So why are people hyperventilating about it? Why is New York Times columnist Nicholas Kristof wailing that this is what it must have felt like in the last days of the Roman Empire?

That’s right, we’re about to go the way of the Romans because we’re not spending enough on bread and circuses.

Partly, this is the same Kabuki theater we get every year, in which anything that is not a massive increase is portrayed as a draconian cut. But the main reason people are upset about this budget is because it targets programs that are pretty insignificant in terms of actual spending but are culturally and politically important to anyone who is left of center: public funding for broadcasting, art, and the humanities.

The Trump budget proposes to zero out funding for the Corporation for Public Broadcasting, the National Endowment for the Arts, and the National Endowment for the Humanities. That’s why Nick Kristof thinks this is the end of civilization, because unless the federal government shunts money to these activities, we all know that they will completely disappear. There will be no more art, no more ideas, no more broadcasting.

What’s that I hear you say? The NEA and the NEH were established in 1965, and the Corporation for Public Broadcasting in 1967, and somehow human culture existed prior to those dates? Astonishing. It’s almost as if people, not governments, create art and ideas.

The reason these specific government programs are considered so necessary to the Left—and so repugnant to the right—is actually pretty obvious. Everyone knows it. Government funding for art and ideas is a giant slush fund for the political and cultural left. Nobody has any doubt what political spin PBS and NPR are going to put on their news coverage. (“NPR” is practically a synonym for self-important upper-middle-class liberalism.) The National Endowment for the Humanities is yet another subsidy for the universities, which have become miniature one-party states. And a review of grants from the National Endowment for the Arts reveals numerous examples of politically tinged art that ranges from the tendentious to the downright propagandistic—from the Environmental Film Festival and “climate change-themed public art installations” to a play about anti-gun lesbians.

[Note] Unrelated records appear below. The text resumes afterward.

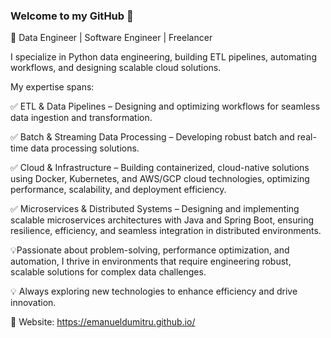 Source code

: ### Welcome to my GitHub 👋

🚀 Data Engineer | Software Engineer | Freelancer

I specialize in Python data engineering, building ETL pipelines, automating workflows, and designing scalable cloud solutions.

My expertise spans:

✅ ETL & Data Pipelines – Designing and optimizing workflows for seamless data ingestion and transformation.

✅ Batch & Streaming Data Processing – Developing robust batch and real-time data processing solutions.

✅ Cloud & Infrastructure – Building containerized, cloud-native solutions using Docker, Kubernetes, and AWS/GCP cloud technologies, optimizing performance, scalability, and deployment efficiency.

✅ Microservices & Distributed Systems – Designing and implementing scalable microservices architectures with Java and Spring Boot, ensuring resilience, efficiency, and seamless integration in distributed environments.

💡Passionate about problem-solving, performance optimization, and automation, I thrive in environments that require engineering robust, scalable solutions for complex data challenges.

💡 Always exploring new technologies to enhance efficiency and drive innovation.

🤝 Website: https://emanueldumitru.github.io/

Needlessly to say, no such funds go to pro-Second Amendment plays or celebrations of traditional marriage or—God forbid!—movies expressing skepticism about global warming. Everybody knows this is how it works, so spare us the hyperventilation. If you make public art partisan, you can’t complain when it becomes a partisan issue.

Far from being some kind of cultural or artistic progress, this partisan politicization of art is a reversal of centuries of progress. In the Middle Ages and the Renaissance, artists and intellectuals were largely dependent on royal and aristocratic patrons, or on commissions from the church—and they frequently chafed under the political restrictions and artistic conventions those patrons imposed. By the nineteenth century, however, the wealth made possible by the Industrial Revolution, combined with a vast expansion in the educated population, opened a wide commercial market for independent writers, scholars, and artists. Rather than seeking a powerful patron, they could support themselves selling their books or art to the rising middle class.

Artists and intellectuals liberated themselves from the necessity of being servants of power. So naturally they rushed to revive the institution of patronage and find a new power to serve. They think it will be better this time because they are the new aristocrats who will control their own patronage—or at least people like them, people sympathetic to their outlook, will control the government purse strings. This bring us back to the point I began with: government-funded art and ideas tend to support only a certain kind of art and ideas—art and ideas that reinforce the existing establishment.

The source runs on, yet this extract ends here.